Rendered images with source text
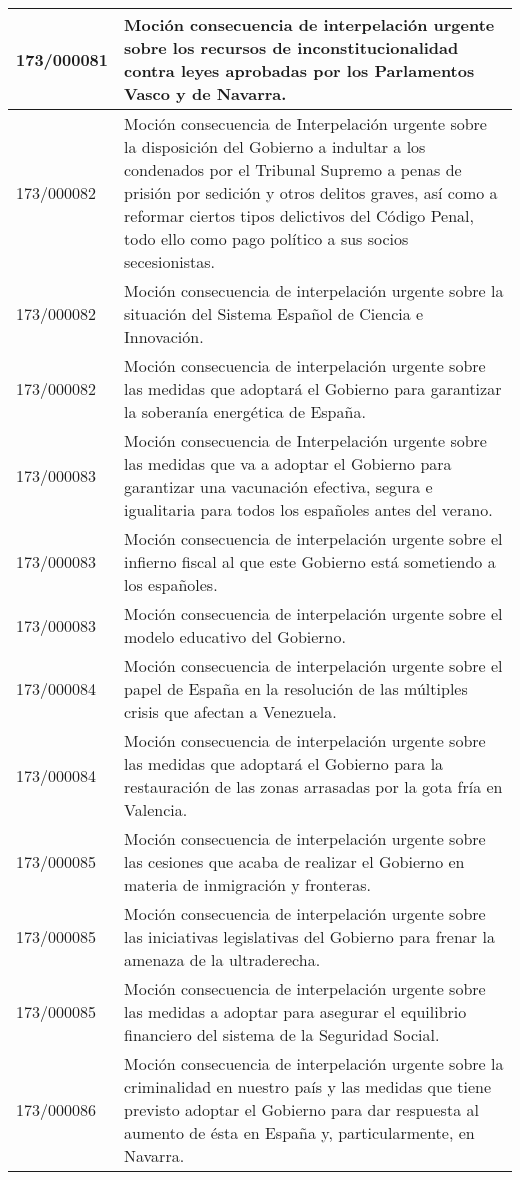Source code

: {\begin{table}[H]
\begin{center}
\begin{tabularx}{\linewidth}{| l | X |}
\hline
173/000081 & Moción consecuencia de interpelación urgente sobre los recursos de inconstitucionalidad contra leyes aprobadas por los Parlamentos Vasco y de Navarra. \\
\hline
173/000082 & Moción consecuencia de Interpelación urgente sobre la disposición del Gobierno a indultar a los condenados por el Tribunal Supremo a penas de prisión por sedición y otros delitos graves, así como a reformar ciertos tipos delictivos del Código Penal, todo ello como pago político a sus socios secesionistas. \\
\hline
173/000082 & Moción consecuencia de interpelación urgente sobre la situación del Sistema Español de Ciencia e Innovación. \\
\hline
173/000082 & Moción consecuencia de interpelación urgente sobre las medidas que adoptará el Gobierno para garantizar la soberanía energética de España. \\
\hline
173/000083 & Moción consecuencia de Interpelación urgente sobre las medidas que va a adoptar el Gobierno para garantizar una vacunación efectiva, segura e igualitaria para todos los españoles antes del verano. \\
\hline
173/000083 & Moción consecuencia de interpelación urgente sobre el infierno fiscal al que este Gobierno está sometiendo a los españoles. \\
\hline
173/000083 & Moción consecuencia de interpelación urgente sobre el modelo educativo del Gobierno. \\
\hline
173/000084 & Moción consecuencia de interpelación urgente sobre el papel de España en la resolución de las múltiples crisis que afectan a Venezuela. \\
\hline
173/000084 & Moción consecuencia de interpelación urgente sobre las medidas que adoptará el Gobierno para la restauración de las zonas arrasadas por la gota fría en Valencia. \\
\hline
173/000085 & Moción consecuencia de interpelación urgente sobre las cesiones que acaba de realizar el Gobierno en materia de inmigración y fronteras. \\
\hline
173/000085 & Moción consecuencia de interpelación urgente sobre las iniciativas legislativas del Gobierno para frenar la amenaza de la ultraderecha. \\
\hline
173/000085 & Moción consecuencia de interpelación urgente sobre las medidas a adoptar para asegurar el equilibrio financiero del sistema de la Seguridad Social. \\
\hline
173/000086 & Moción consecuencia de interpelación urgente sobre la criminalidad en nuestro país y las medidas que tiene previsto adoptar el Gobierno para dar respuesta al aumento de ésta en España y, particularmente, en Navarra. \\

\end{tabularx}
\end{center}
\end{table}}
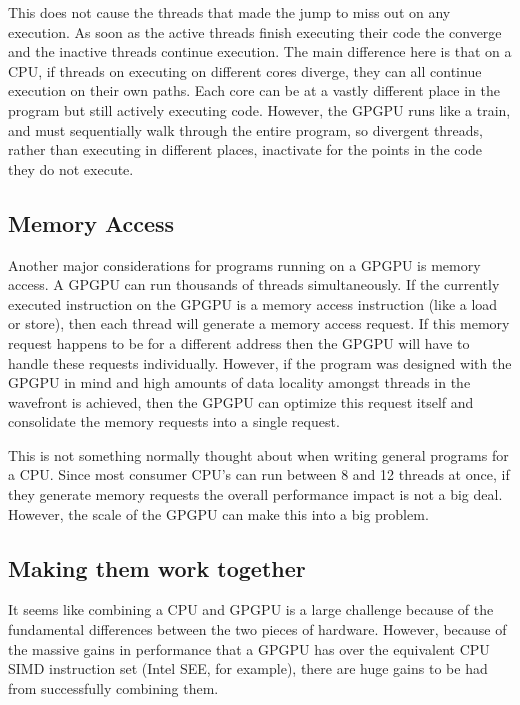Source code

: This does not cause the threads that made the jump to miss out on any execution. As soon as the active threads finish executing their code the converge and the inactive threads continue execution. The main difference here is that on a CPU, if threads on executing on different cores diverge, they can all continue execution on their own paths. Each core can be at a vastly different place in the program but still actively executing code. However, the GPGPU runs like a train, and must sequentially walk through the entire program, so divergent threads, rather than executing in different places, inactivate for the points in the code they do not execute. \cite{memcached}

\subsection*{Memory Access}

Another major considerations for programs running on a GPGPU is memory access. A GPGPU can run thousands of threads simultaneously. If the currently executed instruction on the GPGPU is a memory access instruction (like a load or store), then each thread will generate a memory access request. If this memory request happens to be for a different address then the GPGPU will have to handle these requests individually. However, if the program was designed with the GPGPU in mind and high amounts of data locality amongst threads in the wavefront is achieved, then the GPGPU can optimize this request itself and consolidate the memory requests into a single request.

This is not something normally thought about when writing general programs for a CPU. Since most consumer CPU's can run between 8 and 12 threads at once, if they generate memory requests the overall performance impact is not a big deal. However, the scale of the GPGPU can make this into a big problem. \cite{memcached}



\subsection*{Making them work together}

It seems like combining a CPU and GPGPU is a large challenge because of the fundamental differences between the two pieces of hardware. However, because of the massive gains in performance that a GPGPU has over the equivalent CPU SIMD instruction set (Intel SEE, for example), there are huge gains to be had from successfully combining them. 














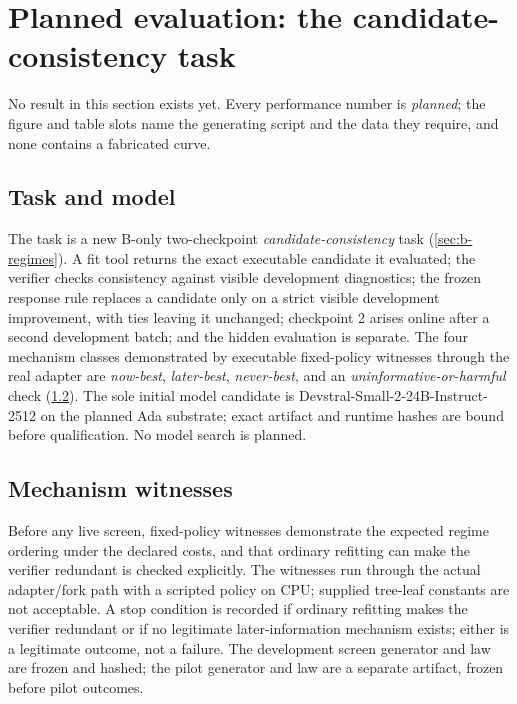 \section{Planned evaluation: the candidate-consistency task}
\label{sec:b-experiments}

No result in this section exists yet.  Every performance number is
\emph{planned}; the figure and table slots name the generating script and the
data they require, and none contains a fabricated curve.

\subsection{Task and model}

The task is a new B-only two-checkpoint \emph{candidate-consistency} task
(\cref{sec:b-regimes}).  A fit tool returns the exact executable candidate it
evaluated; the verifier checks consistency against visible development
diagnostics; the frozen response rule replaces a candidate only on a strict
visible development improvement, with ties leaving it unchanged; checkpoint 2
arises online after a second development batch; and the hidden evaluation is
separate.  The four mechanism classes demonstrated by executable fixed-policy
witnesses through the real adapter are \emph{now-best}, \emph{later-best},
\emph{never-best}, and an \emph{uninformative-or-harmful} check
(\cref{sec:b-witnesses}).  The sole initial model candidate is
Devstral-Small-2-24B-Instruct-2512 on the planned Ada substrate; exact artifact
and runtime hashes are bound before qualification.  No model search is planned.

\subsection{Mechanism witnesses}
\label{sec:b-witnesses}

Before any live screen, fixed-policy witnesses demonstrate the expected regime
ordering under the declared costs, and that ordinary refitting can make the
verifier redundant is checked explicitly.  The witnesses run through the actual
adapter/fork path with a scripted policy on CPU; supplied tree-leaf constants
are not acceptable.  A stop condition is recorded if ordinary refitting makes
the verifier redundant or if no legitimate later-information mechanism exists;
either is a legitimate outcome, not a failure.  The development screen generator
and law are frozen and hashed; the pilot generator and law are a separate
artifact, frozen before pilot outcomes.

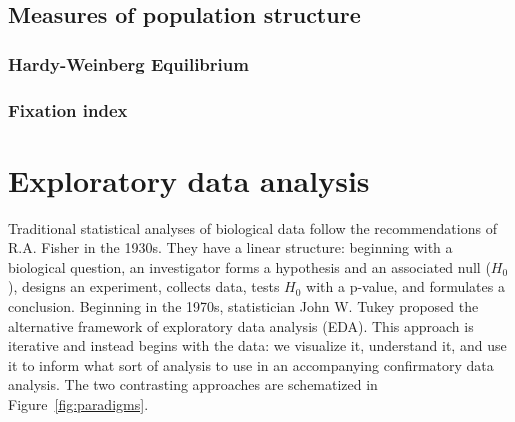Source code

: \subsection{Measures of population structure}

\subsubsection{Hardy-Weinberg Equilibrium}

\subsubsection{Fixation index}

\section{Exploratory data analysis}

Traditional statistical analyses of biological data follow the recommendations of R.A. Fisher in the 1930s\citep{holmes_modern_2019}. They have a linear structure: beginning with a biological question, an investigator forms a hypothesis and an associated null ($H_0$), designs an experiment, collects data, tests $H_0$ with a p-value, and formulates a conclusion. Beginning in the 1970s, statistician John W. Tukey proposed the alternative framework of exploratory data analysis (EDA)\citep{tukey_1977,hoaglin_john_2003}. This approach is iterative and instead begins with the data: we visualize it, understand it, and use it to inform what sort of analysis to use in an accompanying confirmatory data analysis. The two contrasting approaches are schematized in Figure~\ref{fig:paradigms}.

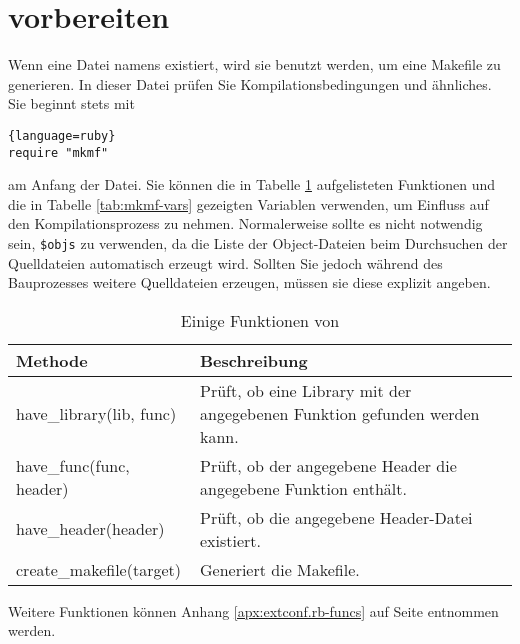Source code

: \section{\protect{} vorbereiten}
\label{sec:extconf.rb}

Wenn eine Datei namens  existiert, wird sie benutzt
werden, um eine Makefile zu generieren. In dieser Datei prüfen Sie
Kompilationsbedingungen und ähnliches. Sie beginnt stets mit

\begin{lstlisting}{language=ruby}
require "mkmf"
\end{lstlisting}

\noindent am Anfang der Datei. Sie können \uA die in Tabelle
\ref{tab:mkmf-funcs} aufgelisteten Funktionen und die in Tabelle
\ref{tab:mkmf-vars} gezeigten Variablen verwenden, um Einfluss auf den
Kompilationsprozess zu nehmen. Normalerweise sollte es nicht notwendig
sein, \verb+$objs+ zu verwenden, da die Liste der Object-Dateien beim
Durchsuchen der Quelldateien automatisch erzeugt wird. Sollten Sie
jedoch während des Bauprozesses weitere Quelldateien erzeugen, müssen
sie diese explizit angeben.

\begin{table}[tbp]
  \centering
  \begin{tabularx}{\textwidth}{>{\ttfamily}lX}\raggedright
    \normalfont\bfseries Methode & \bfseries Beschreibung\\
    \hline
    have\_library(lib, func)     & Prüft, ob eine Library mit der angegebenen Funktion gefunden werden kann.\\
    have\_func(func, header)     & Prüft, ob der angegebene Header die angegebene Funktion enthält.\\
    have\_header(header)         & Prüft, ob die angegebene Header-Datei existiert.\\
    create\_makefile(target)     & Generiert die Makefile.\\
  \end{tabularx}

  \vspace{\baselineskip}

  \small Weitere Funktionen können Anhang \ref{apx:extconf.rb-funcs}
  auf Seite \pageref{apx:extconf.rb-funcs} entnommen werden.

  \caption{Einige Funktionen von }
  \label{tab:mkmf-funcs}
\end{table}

◆ Required action:
Check each line above for the string "instruction" and return those that contain it.

◆ Written response:
Another major considerations for programs running on a GPGPU is memory access. A GPGPU can run thousands of threads simultaneously. If the currently executed instruction on the GPGPU is a memory access instruction (like a load or store), then each thread will generate a memory access request. If this memory request happens to be for a different address then the GPGPU will have to handle these requests individually. However, if the program was designed with the GPGPU in mind and high amounts of data locality amongst threads in the wavefront is achieved, then the GPGPU can optimize this request itself and consolidate the memory requests into a single request.
It seems like combining a CPU and GPGPU is a large challenge because of the fundamental differences between the two pieces of hardware. However, because of the massive gains in performance that a GPGPU has over the equivalent CPU SIMD instruction set (Intel SEE, for example), there are huge gains to be had from successfully combining them. 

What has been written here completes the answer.